For Sean Piscitelli, 31, it’s important to have top-notch camera equipment to further hone his craft, so he plans his yearly budget accordingly.
“Photography is a long-time passion of mine,” says Piscitelli. “It’s worth it to me when I spend money on quality equipment because enhancing my work to create continuously better photos makes me happy.” His other main spending priority is visiting new places, often during his annual snowboarding trip with friends.
“A trip creates a whole memory,” he explains. “I don’t have something physical after it, but I do have a lot of stories to tell.” Piscitelli works major travel expenses, like airline tickets and accommodations, into his budget and pays for them upfront. Then, to ease any guilt he’d have about spending money while on vacation, he curbs unnecessary spending ahead of these trips.
“Putting something fun that I care about in my budget makes me more disciplined with my money,” he says. “I don’t impulse-buy as much and can stay away from other temptations.”
SPENDING LESSON 2: ACHIEVING A GOAL IS MORE MEANINGFUL THAN FRIVOLOUS SPENDING.
When Amanda Creasey, 33, and her husband saw a great deal on a foreclosed vacation fixer-upper, they knew they had to consider it. It was one of their life goals to have a spot of their own near water, so this purchase would mean a lot to them, if they could make it work.

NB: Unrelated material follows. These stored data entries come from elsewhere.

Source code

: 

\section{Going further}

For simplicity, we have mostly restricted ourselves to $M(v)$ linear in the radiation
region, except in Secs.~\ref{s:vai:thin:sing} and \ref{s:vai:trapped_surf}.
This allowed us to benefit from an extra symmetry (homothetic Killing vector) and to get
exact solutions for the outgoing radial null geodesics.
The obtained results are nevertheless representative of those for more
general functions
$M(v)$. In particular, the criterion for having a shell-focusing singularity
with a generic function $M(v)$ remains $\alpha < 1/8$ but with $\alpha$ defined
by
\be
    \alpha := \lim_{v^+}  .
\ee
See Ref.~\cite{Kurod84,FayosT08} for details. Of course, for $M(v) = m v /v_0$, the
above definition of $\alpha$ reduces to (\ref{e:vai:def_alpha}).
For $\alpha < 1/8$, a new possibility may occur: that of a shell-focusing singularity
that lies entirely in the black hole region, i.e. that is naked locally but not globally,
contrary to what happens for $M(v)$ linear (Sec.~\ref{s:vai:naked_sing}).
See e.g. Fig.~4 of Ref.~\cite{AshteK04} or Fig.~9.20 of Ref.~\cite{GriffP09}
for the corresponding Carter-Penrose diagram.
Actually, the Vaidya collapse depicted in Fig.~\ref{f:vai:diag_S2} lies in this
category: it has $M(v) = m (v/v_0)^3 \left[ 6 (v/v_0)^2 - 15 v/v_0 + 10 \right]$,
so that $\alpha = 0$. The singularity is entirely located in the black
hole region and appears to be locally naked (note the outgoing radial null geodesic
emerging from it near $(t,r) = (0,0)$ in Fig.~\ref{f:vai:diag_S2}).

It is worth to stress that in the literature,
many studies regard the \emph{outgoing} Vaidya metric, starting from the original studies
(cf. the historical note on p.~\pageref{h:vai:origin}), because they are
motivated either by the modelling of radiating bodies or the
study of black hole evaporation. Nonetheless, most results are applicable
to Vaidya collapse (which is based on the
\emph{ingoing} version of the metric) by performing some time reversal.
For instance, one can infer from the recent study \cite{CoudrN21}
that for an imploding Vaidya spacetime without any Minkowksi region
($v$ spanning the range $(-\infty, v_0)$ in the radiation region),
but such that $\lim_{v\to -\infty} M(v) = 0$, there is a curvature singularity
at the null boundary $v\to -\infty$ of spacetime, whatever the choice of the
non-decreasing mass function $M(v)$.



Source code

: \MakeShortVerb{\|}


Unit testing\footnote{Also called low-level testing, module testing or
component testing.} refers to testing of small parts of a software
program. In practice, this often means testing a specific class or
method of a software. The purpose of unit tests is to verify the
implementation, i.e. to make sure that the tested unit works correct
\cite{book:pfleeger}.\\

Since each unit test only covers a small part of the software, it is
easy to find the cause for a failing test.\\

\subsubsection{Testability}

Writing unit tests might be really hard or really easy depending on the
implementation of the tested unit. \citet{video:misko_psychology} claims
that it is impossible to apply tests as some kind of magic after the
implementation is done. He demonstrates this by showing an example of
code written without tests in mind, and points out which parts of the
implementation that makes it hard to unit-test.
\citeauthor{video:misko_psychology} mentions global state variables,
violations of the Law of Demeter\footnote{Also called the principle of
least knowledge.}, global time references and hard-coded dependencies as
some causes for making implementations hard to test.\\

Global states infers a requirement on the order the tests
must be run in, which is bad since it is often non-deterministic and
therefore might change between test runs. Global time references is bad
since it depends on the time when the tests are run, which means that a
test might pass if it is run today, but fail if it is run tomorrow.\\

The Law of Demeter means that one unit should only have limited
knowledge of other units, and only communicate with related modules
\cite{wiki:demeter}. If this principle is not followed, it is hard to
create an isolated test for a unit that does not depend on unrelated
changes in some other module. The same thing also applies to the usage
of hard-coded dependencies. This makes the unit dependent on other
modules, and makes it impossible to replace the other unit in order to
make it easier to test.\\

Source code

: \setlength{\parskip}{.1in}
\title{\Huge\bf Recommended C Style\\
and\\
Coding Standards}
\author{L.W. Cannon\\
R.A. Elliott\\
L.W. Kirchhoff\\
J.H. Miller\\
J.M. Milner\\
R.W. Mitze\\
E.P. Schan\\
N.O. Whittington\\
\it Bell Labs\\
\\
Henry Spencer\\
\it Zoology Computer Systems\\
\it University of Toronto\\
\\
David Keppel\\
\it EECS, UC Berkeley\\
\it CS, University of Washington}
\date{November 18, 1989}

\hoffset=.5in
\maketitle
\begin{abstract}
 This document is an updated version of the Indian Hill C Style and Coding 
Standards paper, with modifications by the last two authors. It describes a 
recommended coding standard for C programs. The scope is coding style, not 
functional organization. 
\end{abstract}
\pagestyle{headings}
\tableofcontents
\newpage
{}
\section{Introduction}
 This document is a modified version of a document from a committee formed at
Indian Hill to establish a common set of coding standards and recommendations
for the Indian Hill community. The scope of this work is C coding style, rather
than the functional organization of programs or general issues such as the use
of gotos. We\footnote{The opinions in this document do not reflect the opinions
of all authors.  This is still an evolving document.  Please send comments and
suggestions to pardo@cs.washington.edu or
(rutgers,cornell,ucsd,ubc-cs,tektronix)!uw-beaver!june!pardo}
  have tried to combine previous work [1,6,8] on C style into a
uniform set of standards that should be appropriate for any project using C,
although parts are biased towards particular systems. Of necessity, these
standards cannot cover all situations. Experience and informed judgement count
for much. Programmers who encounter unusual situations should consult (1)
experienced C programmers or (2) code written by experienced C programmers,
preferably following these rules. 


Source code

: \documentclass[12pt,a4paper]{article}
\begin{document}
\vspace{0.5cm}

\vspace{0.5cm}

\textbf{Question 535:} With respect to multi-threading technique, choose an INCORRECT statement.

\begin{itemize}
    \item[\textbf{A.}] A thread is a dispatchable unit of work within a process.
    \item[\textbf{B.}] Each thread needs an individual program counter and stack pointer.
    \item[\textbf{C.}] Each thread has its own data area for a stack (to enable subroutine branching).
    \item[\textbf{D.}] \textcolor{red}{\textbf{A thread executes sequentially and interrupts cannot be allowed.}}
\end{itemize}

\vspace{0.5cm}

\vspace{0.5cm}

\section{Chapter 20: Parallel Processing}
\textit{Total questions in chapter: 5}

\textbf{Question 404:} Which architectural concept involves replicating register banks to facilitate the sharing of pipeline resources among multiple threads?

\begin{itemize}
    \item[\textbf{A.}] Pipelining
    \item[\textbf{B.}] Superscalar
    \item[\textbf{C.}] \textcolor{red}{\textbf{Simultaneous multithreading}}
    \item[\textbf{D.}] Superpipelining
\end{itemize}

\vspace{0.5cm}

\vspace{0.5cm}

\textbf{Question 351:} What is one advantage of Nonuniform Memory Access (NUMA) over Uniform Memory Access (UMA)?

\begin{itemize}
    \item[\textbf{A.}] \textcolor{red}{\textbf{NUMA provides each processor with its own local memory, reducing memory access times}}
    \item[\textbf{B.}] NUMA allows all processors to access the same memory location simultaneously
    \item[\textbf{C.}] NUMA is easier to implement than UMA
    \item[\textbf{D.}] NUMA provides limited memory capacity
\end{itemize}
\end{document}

After examining their yearly budget, they found out how much they’d need to cover their required expenses, including their bills and savings plan. Then they determined how much money was left and looked at how they had been spending it.
“It turned out that most of our spending was fairly frivolous,” Creasey says. “We decided to spend that money on our new house instead and knew exactly where we could cut other spending that didn’t enhance our lives anyway.”
SPENDING LESSON 3: WHEN YOU PLAN TO SPLURGE, ADJUST OTHER NONESSENTIAL SPENDING IN YOUR BUDGET.
When Annie Junker, 30, decided to make her first major purchase, she was a bit nervous. It was her dream car, and while it was a splurge, she knew it was something she wanted and used this goal to guide her other spending.
“I really loved that car, so I cut back my spending in other areas like coffeehouses and mall shopping sprees,” she says. “Once the paperwork was signed I breathed a sigh of relief and got excited. Making my first ‘adult’ purchase made me proud.”
How Will You Spend Your Money Next Year?
When planning your annual budget, give yourself the freedom to think beyond long-term financial goals like building an emergency fund. This year, choose things to spend your money on that fulfill you most and support your top priorities.
Have you been dreaming about visiting friends you haven’t seen for a long time? Is your office wardrobe in dire need of a revamp? Do you want to travel to Holland this spring and bike through the tulip fields? Work your ideas into your budget.
Your goals will motivate you to keep tabs on your spending. When you have things to look forward to throughout the year, you may even find it easier to stop spending carelessly, instead reserving your savings for things and experiences that matter to you. That way, when you look back, you can feel proud of how you spent your money—and your time—rather than wondering where it all went.